Because its two leads are actually adults, it’s able to show a lot more than what we’d be comfortable watching from an underage actress, and season two picks up right where last season left off, as Anna and Maya deal with the fallout from being felt up together by popular kid Brandt at the school dance — an event they hilariously refer to as a “three-way.” (An adult body double handled all the over-the-clothes action in this scene.) The show demonstrates the way adolescent girls are slut-shamed and the way they internalize it; Maya and Anna’s female classmates ostracize them and tell them they’re disgusting when word gets out, and when Anna suggests that maybe Brandt’s a slut too, she’s quickly reminded that he’s “just a player.”

Season two also packs an emotional punch, as the show delves deeper into Anna’s parents’ divorce and its impact on her. And the series also examines toxic masculinity and the ways boys are taught from a young age to perform it as Gabe, a closeted gay kid, gets a more significant role this year, dating Maya and coldly throwing around the word “faggot” in an attempt to hide his true identity. Another boy, Sam, is pressured to say crass things about Anna and Maya in order to fit in with his jock friends on the wrestling team. Even Brandt seems to feel pressure to exude a certain image, as he first makes Anna and Maya swear to keep their dalliance a secret and then ultimately gaslights them, insisting it never happened at all.

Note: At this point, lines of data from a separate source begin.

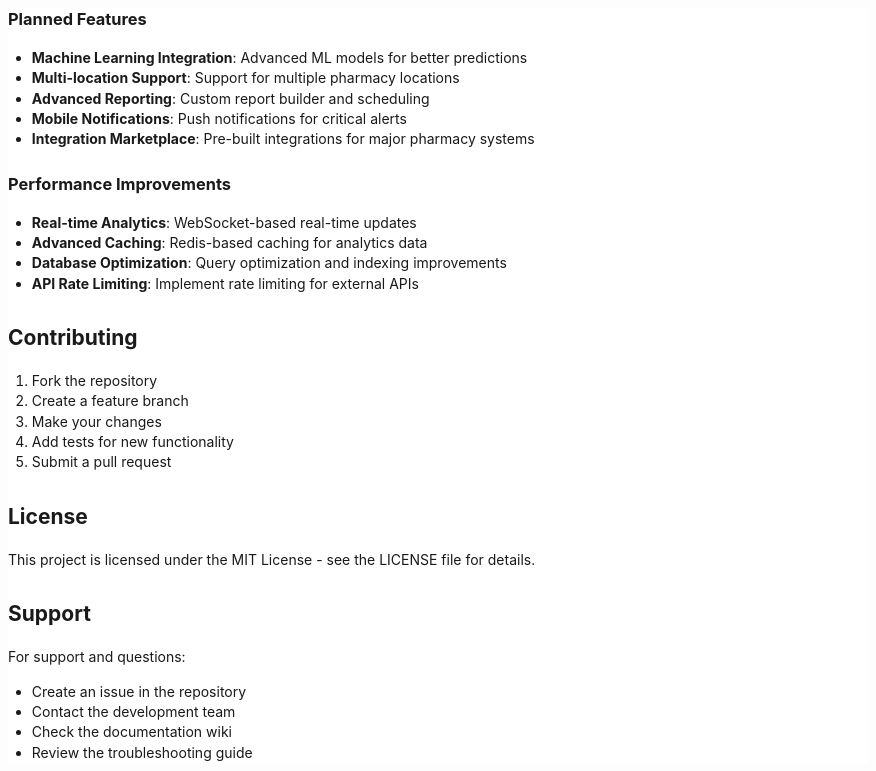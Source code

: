 ### Planned Features
- **Machine Learning Integration**: Advanced ML models for better predictions
- **Multi-location Support**: Support for multiple pharmacy locations
- **Advanced Reporting**: Custom report builder and scheduling
- **Mobile Notifications**: Push notifications for critical alerts
- **Integration Marketplace**: Pre-built integrations for major pharmacy systems

### Performance Improvements
- **Real-time Analytics**: WebSocket-based real-time updates
- **Advanced Caching**: Redis-based caching for analytics data
- **Database Optimization**: Query optimization and indexing improvements
- **API Rate Limiting**: Implement rate limiting for external APIs

## Contributing

1. Fork the repository
2. Create a feature branch
3. Make your changes
4. Add tests for new functionality
5. Submit a pull request

## License

This project is licensed under the MIT License - see the LICENSE file for details.

## Support

For support and questions:
- Create an issue in the repository
- Contact the development team
- Check the documentation wiki
- Review the troubleshooting guide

You don’t have to know the humiliation of clogging your friend’s toilet because you tried to flush a pad — as Maya does in season two’s “Sleepover” because she didn’t want the other girls to find it in the garbage and know she had her period — firsthand to understand the ways women are taught from the get-go to be ashamed of their bodies and their natural functions. That’s something it’s vastly important for men to be aware of, whether they’re raising preteen daughters of their own or simply looking to understand all the patriarchal bullshit the women in their lives had to unlearn.

I wish I had access to a show like PEN15 when I was growing up. It should be mandatory viewing in health classes along with other recent similarly groundbreaking series like Netflix’s Sex Education and Big Mouth; I can’t help but wonder if junior high would have been so nightmarish had I been shown that it’s okay to laugh at all the indignities of being an adolescent girl. But the men who only grew up with Winnie Cooper stand to learn a lot from PEN15‘s gross, awkward heroines too. Being a 13-year-old girl is excruciating, but we can make it less so by fostering a little empathy and understanding — and that does, in fact, feel like the biggest deal in the world.